The hires reflect a pattern in Division II football: programs with modest budgets use alumni networks and title-team nostalgia to staff positions that pay $45,000 to $65,000 annually, well below FBS coordinator salaries that start near $500,000. West Alabama, located 60 miles west of Tuscaloosa, competes in the Gulf South Conference and draws roughly 4,200 fans per home game. The school has no television contract. Its total athletic budget runs $6.8 million, about 3% of Alabama's.
What matters here is the recruiting architecture. High school players in Alabama, Mississippi, and Louisiana grow up watching these names on SEC broadcasts. A tight end from Mobile gets a call from O.J. Howard, who caught 88 passes across four Alabama seasons and went 19th overall in the 2017 NFL Draft.

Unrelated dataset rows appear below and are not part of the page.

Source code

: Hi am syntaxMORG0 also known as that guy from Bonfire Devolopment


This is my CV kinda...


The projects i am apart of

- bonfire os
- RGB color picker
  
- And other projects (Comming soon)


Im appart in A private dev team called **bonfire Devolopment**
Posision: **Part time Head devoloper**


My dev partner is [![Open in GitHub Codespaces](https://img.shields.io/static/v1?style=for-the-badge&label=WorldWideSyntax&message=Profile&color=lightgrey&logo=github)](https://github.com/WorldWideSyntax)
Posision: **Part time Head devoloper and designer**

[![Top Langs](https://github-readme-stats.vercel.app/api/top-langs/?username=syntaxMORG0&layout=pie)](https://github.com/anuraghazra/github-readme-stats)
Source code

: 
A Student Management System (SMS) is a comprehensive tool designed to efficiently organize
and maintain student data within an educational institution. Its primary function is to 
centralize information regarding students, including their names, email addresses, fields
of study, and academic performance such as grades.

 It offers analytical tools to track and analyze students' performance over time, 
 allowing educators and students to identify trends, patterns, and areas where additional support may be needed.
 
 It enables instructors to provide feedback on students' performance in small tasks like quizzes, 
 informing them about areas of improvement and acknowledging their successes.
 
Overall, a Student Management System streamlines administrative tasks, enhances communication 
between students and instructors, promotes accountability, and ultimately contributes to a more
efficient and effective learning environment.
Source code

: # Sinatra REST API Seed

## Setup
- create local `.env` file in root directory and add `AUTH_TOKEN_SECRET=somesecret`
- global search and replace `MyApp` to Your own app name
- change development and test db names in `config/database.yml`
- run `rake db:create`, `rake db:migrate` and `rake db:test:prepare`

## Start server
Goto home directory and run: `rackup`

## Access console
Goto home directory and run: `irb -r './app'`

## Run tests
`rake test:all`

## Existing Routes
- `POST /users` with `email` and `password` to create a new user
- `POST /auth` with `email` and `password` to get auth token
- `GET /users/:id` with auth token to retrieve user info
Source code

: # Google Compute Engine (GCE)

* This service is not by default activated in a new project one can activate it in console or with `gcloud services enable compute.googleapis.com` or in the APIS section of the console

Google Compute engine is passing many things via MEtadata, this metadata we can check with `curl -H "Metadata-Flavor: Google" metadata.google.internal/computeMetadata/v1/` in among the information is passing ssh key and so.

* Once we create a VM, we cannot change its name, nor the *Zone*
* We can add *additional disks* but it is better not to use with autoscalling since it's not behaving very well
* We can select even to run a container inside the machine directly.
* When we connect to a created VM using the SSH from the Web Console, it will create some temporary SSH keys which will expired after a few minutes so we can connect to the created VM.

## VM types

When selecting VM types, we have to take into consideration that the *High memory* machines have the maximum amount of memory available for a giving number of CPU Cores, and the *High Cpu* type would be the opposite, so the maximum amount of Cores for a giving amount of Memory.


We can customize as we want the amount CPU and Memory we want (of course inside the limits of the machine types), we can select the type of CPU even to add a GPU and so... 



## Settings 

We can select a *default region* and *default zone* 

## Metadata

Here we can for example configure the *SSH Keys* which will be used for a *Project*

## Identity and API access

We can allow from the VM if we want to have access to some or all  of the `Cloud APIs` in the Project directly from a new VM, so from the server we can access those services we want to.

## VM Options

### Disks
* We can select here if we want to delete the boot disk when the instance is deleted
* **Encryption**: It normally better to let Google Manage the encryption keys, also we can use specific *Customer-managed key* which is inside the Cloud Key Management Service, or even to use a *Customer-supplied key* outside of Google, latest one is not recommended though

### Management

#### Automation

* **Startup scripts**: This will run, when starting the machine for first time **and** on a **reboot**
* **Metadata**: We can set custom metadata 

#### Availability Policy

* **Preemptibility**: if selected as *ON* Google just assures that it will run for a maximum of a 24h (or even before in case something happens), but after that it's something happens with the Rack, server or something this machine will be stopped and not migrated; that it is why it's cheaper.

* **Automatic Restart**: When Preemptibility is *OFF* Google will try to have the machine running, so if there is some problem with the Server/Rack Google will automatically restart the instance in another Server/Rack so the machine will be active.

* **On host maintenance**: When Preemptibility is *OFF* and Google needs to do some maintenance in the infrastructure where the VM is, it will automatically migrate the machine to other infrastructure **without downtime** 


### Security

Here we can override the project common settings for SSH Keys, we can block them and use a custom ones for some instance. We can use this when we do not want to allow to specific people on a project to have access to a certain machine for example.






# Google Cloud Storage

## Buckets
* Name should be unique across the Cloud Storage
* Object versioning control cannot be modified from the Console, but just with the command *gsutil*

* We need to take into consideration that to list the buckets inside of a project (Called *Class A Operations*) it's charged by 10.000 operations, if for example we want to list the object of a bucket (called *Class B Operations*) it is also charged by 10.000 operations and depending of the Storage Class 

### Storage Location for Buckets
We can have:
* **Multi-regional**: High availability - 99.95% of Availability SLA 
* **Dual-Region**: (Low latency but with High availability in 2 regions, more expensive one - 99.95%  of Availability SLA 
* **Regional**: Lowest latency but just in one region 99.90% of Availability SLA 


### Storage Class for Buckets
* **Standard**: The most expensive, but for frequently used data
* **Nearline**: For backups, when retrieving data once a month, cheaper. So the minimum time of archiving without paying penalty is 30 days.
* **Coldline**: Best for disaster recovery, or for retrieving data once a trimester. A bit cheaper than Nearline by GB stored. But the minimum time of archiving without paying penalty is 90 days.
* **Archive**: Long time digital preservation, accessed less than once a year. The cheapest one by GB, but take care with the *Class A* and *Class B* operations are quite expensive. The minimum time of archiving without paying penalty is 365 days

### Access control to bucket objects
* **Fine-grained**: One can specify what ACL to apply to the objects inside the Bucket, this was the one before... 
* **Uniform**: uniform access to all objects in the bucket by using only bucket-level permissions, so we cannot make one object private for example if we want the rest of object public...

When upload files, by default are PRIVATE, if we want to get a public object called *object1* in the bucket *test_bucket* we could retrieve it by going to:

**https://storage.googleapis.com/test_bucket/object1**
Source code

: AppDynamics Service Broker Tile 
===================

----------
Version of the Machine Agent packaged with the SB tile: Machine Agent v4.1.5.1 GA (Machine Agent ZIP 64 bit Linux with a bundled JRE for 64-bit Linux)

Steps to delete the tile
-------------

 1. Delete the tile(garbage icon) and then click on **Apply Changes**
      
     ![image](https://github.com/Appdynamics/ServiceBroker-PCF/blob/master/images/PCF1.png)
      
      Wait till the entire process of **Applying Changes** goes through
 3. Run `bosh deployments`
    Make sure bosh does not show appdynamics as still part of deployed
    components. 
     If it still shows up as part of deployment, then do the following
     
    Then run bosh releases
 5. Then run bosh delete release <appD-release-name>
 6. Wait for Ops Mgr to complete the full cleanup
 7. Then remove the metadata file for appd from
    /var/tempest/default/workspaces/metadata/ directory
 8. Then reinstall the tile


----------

The pitch is proximity to the Saban system, film study with someone who executed it at the highest level, and a direct line to NFL scouts who trust the coaching tree. West Alabama signed 11 three-star recruits in its 2024 class, unusual depth for a Gulf South program that typically lands zero.
The second-order effect is workforce development for college football's lower tiers. Coaches who played in championship games but lack the résumé for a Power Five assistant job use Division II stops as proof of concept. If Sims's offense finishes top-20 in Division II scoring, he becomes a candidate for FBS offensive coordinator roles at schools in the Sun Belt or Conference USA, where coordinator salaries approach $350,000. The Division II-to-Group of Five pipeline is well-worn: 14 current FBS coordinators held Division II positions within the last five years, per NCAA employment records.
The risk is retention. If West Alabama wins, these assistants leave. If the team struggles, the championship pedigree loses shine quickly. Division II head coaches typically earn $110,000 to $140,000, and assistants can triple their salary by moving to an FBS quality control role. Blake Sims turned down a graduate assistant offer from Ole Miss to take the offensive coordinator title at West Alabama, a calculated bet that coordinator experience, even at a lower level, accelerates his timeline.
Watch for West Alabama's 2025 recruiting class in February. If the staff pulls multiple FCS-level recruits who chose the Division II program over scholarship offers at Jacksonville State or UT Martin, the model proves itself. Also watch whether Cochran, who still has relationships with every strength coach in the SEC, can funnel transfer portal players looking for a second chance. The Gulf South Conference championship game is scheduled for late November 2025.
West Alabama opens its season September 4 against Delta State. The defensive coordinator, not announced in this hiring wave, is expected to be named by early March.
The takeaway
West Alabama turned Saban's championship rosters into a Division II coaching staff, testing whether title-game pedigree translates to recruiting leverage at **$50,000** salaries.